问题
i am experimenting with the stringdist package in order to make fuzzy joins and i run into a problem which i do not understand and fail to find an answer for. I want to join these 2 data tables with the "dl" method and it produces a NA, which i completely do not understand. Maybe one of you has an explanation for this. The code:
library(fuzzyjoin)
test1<-as.data.frame(test1<-c("techniker"))
test2<-as.data.frame(test2<-c("technician"))
setnames(test2,1,"label")
setnames(test1,1,"label")
x <- stringdist_join(test1, test2, by = "label", mode = "left", distance_col="distance", method="dl")
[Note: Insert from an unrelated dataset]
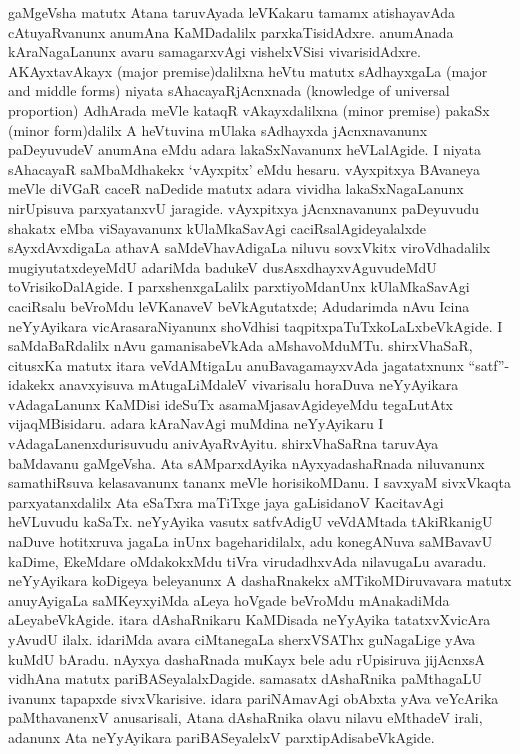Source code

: gaMgeVsha matutx Atana taruvAyada leVKakaru tamamx atishayavAda cAtuyaR\-vanunx anumAna KaMDadalilx parxkaTisidAdxre. anumAnada kAraNagaLanunx avaru samagarxvAgi vishelxVSisi vivarisidAdxre. AKAyxtavAkayx ({\rm major premise})dalilxna heVtu matutx sAdhayxgaLa ({\rm major and middle forms}) niyata sAhacayaRjAcnxnada ({\rm knowledge of universal proportion}) AdhArada meVle kataqR vAkayxdalilxna ({\rm minor premise}) pakaSx ({\rm minor form})dalilx A heVtuvina mUlaka sAdhayxda jAcnxnavanunx paDeyuvudeV anumAna eMdu adara lakaSxNavanunx heVLalAgide. I niyata sAhacayaR saMbaMdhakekx `vAyxpitx' eMdu hesaru. vAyxpitxya BAvaneya meVle diVGaR caceR naDedide matutx adara vividha lakaSxNagaLanunx nirUpisuva parxyatanxvU jaragide. vAyxpitxya jAcnxnavanunx paDeyuvudu shakatx eMba viSayavanunx kUlaMkaSavAgi caciRsalAgideyalalxde sAyxdAvxdigaLa athavA saMdeVhavAdigaLa niluvu sovxVkitx viroVdhadalilx mugiyutatxdeyeMdU adariMda badukeV dusAsxdhayxvAguvudeMdU toVrisikoDalAgide. I parxshenxgaLalilx parxtiyoMdanUnx kUlaMkaSavAgi caciRsalu beVroMdu leVKanaveV beVkAgutatxde; Adudarimda nAvu Icina neYyAyikara vicArasaraNiyanunx shoVdhisi taqpitxpaTuTxkoLaLxbeVkAgide. I saMdaBaRdalilx nAvu gamanisabeVkAda aMshavoMduMTu. shirxVhaSaR, citusxKa matutx itara veVdAMtigaLu anuBavagamayxvAda jagatatxnunx ``satf''-idakekx anavxyisuva mAtugaLiMdaleV vivarisalu horaDuva neYyAyikara vAdagaLanunx KaMDisi ideSuTx asamaMjasavAgideyeMdu tegaLutAtx vijaqMBisidaru. adara kAraNavAgi muMdina neYyAyikaru I vAdagaLanenxdurisuvudu anivAyaRvAyitu. shirxVhaSaRna taruvAya baMdavanu gaMgeVsha. Ata sAMparxdAyika nAyxyadashaRnada niluvanunx samathiRsuva kelasavanunx tananx meVle horisikoMDanu. I savxyaM sivxVkaqta parxyatanxdalilx Ata eSaTxra maTiTxge jaya gaLisidanoV KacitavAgi heVLuvudu kaSaTx. neYyAyika vasutx satfvAdigU veVdAMtada tAkiRkanigU naDuve hotitxruva jagaLa inUnx bageharidilalx, adu konegANuva saMBavavU kaDime, EkeMdare oMdakokxMdu tiVra virudadhxvAda nilavugaLu avaradu. neYyAyikara koDigeya beleyanunx A dashaRnakekx aMTikoMDiruvavara matutx anuyAyigaLa saMKeyxyiMda aLeya hoVgade beVroMdu mAnakadiMda aLeyabeVkAgide. itara dAshaRnikaru KaMDisada neYyAyika tatatxvXvicAra yAvudU ilalx. idariMda avara ciMtanegaLa sherxVSAThx guNagaLige yAva kuMdU bAradu. nAyxya dashaRnada muKayx bele adu rUpisiruva jijAcnxsA vidhAna matutx pariBASeyalalxDagide. samasatx dAshaRnika paMthagaLU ivanunx tapapxde sivxVkarisive. idara pariNAmavAgi obAbxta yAva veYcArika paMthavanenxV anusarisali, Atana dAshaRnika olavu nilavu eMthadeV irali, adanunx Ata neYyAyikara pariBASeyalelxV parxtipAdisabeVkAgide.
if i use the jaccard method however, there is a match:
y <- stringdist_join(test1, test2, by = "label", mode = "left", distance_col="distance", method="jaccard", q=4)
Hope anyone can clarify.
Cheers Dome
回答1:
max_dist
is set to 2 by default.
The dl
distance between "tekniker"
and "technician"
is more than 2.
so there's no match.
stringdist_join(test1, test2, by = "label", mode = "left", distance_col="distance", method="dl",max_dist=5)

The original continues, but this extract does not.